In this big screen adaptation of the rock jukebox Broadway show Rock of Ages, not even a team of seasoned actors can bring any originality to this film. Fortunately, they seem to embrace the derivative nature of this material, including allusions—intended or otherwise—to other musicals and films. Rock of Ages try to camp up rock & roll as much as possible, but their efforts fall flat.
Sherrie (Julianne Hough) walks off the bus and belts a “Good Morning, Baltimore” anthem to commemorate finally making it to the flashy world of Hollywood—shortly before being mugged. Fortunately, she falls right into the beautiful arms of Drew (Diego Boneta) who is a barback at the struggling legendary rock & roll bar The Bourbon Room. The Bourbon is run by washed-up Dennis (Alec Baldwin—the only actor in the film with the ability to say the cheesy dialogue with a straight face) and Lonny (Russell Brand, who plays the comedic British sidekick perfectly). Drew dreams of being a rock god like Stacee Jaxx (Tom Cruise) who is coincidentally performing there that weekend. Sherrie convinces Dennis to let Drew be the opening act, and that evening many dreams are made but also broken.
After believing he saw Sherrie hook up with the drunken Stacee, Drew gives the ultimate performance, which mostly consists of him screaming the word “Rock!” over and over again. Sleazeball manager Paul Gill (Paul Giamatti), the only true villain in this romp, quickly signs Drew as a client; but he merely proceeds to ruin Drew’s hopes of a career by pursuing the boy band craze—the 90s are right around the corner, after all. Sherrie’s fate is no less tragic. She stumbles into the burlesque club Venus Room run by Justice Charlier (Mary J. Blige) and gives her best Ali-in-Burlesque speech about how she’s a singer not a dancer. Yet after a few weeks of working as a waitress in a Xanadu outfit, Sherrie puts on a scandalous outfit and joins the other girls on the pole.
The plot never fails to be basic and predictable, but some fast editing makes even the dullest of moments flash by with the strum of an electric guitar. None of the musical numbers provide any nuance to these overplayed songs, and some of them are even offensive (I’m referring to the homosexual number). And despite being choreographed by Mia Michaels, the choreography in the film is equally uninteresting.
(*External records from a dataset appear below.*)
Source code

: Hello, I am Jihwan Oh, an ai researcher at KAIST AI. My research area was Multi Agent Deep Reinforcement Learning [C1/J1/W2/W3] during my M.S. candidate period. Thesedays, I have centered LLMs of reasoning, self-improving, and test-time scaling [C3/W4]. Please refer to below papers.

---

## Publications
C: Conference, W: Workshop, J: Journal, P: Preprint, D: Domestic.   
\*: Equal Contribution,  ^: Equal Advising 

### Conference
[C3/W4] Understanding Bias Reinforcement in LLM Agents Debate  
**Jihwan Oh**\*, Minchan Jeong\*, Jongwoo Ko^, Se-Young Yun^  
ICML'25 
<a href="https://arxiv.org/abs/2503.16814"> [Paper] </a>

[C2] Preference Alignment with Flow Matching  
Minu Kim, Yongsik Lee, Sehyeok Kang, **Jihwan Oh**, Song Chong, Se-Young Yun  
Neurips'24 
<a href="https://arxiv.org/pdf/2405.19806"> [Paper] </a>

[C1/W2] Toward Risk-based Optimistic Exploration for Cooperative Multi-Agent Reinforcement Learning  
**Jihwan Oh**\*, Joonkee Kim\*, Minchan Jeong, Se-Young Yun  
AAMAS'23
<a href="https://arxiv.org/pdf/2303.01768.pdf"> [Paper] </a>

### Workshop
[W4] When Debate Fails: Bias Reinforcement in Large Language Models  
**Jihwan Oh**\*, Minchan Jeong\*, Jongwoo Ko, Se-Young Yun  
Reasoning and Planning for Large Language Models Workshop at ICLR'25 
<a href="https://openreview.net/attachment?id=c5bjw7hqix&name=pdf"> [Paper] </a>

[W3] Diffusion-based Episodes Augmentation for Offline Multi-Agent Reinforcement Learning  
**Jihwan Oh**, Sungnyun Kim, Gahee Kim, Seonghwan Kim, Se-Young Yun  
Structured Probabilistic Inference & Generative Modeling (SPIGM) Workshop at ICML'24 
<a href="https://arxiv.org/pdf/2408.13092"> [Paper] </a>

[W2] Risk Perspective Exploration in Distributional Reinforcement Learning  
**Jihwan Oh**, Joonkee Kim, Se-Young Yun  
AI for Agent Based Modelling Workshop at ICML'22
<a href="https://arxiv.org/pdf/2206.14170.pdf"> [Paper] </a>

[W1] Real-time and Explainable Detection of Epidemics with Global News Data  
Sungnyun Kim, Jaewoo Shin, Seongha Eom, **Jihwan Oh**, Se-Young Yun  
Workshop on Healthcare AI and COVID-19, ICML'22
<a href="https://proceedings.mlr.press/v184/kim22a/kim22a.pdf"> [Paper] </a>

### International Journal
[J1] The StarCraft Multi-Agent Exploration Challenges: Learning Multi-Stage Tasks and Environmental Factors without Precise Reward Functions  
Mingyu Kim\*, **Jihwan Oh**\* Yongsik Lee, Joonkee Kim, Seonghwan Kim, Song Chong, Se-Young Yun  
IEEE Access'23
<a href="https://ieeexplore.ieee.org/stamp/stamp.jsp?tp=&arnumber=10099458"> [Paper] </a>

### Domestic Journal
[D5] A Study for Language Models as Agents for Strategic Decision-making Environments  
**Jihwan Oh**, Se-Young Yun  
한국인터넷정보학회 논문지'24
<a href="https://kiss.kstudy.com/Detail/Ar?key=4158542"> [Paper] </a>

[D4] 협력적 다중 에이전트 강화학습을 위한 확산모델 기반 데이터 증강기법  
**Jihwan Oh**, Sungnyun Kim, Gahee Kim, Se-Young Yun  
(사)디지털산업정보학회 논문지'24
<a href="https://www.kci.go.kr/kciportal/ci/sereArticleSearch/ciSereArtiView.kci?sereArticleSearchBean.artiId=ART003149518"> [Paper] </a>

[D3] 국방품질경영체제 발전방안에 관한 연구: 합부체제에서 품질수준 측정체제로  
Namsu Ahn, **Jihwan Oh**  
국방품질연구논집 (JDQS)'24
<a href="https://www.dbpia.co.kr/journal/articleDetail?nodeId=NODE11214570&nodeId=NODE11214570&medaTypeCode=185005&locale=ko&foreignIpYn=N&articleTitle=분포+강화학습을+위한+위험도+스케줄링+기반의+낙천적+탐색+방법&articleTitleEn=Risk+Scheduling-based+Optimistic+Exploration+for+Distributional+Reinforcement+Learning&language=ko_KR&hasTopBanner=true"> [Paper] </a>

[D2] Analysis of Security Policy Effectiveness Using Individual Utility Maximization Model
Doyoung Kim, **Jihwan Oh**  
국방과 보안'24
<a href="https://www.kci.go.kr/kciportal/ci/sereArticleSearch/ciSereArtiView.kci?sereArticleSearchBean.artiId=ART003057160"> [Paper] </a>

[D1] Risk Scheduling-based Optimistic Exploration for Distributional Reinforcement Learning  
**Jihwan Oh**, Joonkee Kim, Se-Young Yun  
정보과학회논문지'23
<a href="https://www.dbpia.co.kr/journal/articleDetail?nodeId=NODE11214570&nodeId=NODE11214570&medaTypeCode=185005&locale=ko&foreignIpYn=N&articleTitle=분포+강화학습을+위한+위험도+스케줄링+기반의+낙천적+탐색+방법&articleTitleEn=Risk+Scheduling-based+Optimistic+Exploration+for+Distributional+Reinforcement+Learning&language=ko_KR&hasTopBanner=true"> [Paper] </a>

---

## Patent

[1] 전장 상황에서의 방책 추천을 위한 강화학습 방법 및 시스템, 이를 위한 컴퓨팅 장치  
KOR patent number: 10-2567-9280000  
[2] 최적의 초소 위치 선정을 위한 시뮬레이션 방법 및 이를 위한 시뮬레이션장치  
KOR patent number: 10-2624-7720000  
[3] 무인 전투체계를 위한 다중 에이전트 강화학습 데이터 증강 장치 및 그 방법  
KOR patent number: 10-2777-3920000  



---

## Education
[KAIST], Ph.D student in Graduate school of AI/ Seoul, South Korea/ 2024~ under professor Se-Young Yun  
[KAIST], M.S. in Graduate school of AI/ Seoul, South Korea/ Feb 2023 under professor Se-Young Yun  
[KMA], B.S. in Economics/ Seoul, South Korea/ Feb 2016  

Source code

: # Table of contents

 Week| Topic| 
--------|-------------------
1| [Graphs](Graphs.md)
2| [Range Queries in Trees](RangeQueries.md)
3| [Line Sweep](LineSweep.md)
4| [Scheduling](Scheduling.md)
Catherine Zeta-Jones is thrown into the mix as the uptight religious conservative who has a trumped-up vendetta against Stacee. She knows how to overplay her character and provide a few laughs (and an homage to Evita’s V arm gesture). Bryan Cranston plays her seedy political husband, but makes no effort to make him interesting. Malin Akerman, too, fails to bring any life to her Rolling Stones journalist who falls for the infamous Stacee Jaxx on whom she is writing a story.
Tom Cruise provides the only nuanced performance in the film by underplaying his rock god character and making him two-dimensional. He puts as much soul as he can into this caricature of a rock star; but when the script requires campier moments, Cruise feels out of place.
If there is a theme here then it is the same one that lurks beneath Woody Allen’s To Rome with Love and it involves the price of fame. Both films explore the ups and downs involved with becoming famous, but both fail to teach any form of lesson. Rock of Ages is good for a mindless afternoon vacation into the glitzed-up world of rock & roll but that’s about all.